The town is divided into three districts. The Bagirmi district hosts the main market and the residence of the Bagirmi mbang. The Haussa district was founded by the Arab religious leader Gombo Mahamat Oumar Abakar, a close friend of Mbang Gaourang from Nigeria, who became the imam of the great mosque until his death. The Sara district contains the administrative buildings. The population is made up of various communities, including Sara, Fula, Bagirmi, Arab, Wadaï, Hadjarai, Bulala, Hausa, and Kanuri people.

== History ==

The formation of the Kingdom of Bagirmi (c. 1522-1608) roughly coincides with the reigns of the first four monarchs. According to tradition, Dala Birni, the first sovereign, led a group of followers from the Kenga region around 1522. This group is said to have settled under a tamarind tree (mas in tar barma), where a young Fulani wet nurse named Enya was found. It is believed that, in honor of the tree and the woman, the settlement formed around the site was called Massenya, which became the kingdom's capital.

The economy of Massenya flourished in the 17th century, especially due to the intensification of the slave trade in the region. The town housed the Sultan's palace and a court of justice and was protected by a seven-mile-long wall. Except for the government buildings and a stone mosque, the majority of the town consisted of simple mud huts. In the 1850s, the population of the town was estimated to be around 25,000 inhabitants.

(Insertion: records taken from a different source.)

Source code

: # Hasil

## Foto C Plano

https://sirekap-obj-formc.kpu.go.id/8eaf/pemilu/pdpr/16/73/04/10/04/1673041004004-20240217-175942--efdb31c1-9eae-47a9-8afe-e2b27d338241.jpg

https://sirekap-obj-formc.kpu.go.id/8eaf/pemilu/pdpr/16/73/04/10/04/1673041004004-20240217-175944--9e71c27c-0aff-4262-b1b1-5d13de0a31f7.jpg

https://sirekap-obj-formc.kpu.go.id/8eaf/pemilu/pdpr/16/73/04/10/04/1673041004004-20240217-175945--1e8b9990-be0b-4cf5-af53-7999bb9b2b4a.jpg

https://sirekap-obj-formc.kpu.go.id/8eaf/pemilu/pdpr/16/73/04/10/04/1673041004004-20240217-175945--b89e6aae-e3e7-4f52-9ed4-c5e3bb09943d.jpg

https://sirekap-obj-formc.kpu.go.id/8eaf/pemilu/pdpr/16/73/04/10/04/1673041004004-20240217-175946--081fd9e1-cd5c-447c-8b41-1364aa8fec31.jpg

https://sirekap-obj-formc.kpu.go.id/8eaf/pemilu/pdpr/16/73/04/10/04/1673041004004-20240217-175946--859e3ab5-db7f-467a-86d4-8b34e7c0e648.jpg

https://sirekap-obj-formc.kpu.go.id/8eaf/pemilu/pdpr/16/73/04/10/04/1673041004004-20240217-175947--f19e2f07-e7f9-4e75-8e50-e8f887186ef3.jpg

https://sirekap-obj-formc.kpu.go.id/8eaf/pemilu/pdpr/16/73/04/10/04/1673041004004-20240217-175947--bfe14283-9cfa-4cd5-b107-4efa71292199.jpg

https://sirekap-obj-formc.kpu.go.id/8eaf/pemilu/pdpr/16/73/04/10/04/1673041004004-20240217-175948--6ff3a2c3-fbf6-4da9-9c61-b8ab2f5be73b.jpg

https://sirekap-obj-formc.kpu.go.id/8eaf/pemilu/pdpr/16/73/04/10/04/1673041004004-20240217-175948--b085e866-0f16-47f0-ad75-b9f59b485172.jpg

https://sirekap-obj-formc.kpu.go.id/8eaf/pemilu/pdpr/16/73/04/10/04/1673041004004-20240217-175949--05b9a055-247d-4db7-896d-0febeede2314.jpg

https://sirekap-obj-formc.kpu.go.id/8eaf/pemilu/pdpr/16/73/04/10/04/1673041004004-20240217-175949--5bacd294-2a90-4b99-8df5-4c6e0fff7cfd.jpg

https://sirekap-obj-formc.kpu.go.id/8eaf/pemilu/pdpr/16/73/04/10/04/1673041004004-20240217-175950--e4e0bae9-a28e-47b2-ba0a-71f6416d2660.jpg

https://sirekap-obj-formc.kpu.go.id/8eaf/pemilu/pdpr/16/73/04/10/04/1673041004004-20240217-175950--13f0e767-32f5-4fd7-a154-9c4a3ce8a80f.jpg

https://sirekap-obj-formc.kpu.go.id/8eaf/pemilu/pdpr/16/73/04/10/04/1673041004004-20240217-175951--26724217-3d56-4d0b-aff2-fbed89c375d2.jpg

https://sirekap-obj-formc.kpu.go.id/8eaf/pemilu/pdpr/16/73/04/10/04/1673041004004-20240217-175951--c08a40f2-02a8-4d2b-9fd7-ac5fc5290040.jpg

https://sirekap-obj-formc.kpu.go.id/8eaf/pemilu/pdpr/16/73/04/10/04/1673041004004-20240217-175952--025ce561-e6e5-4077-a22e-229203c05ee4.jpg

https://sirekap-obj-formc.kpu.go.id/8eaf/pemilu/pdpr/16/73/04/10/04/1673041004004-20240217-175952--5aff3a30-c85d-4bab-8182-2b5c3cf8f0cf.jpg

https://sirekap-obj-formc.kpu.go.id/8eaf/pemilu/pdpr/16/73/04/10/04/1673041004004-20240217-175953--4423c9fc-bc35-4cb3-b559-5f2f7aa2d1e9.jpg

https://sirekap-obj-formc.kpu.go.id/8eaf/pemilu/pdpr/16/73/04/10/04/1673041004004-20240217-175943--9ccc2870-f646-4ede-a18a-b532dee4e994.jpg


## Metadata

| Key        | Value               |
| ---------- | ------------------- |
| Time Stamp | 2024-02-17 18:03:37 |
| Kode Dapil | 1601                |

However, the military and commercial hegemony of Bagirmi faced several challenges. Between 1650 and 1675, the Kingdom of Bornu claimed sovereignty over Bagirmi, but this did not prevent the rulers of Bagirmi from sending invaders to Bornu. More significantly, the sultan of Wadai, Sabun, claimed suzerainty over Bagirmi, and taking advantage of the decline of Bagirmi's power at the end of the 18th century, launched an offensive in 1805. He captured Massenya, massacred the mbang and his family, and subdued the local population, enslaving many.

Sabun's invasion marked the beginning of a century of decline for the Kingdom of Bagirmi, which was repeatedly raided by the armies of Wadai. Massenya suffered heavy destruction, being partially devastated by the Wadai forces during a siege in 1870. However, the final destruction of the town occurred in 1894, when the army of Rabih az-Zubayr conquered Bagirmi, and burnt down Massenya, marking the end of the kingdom.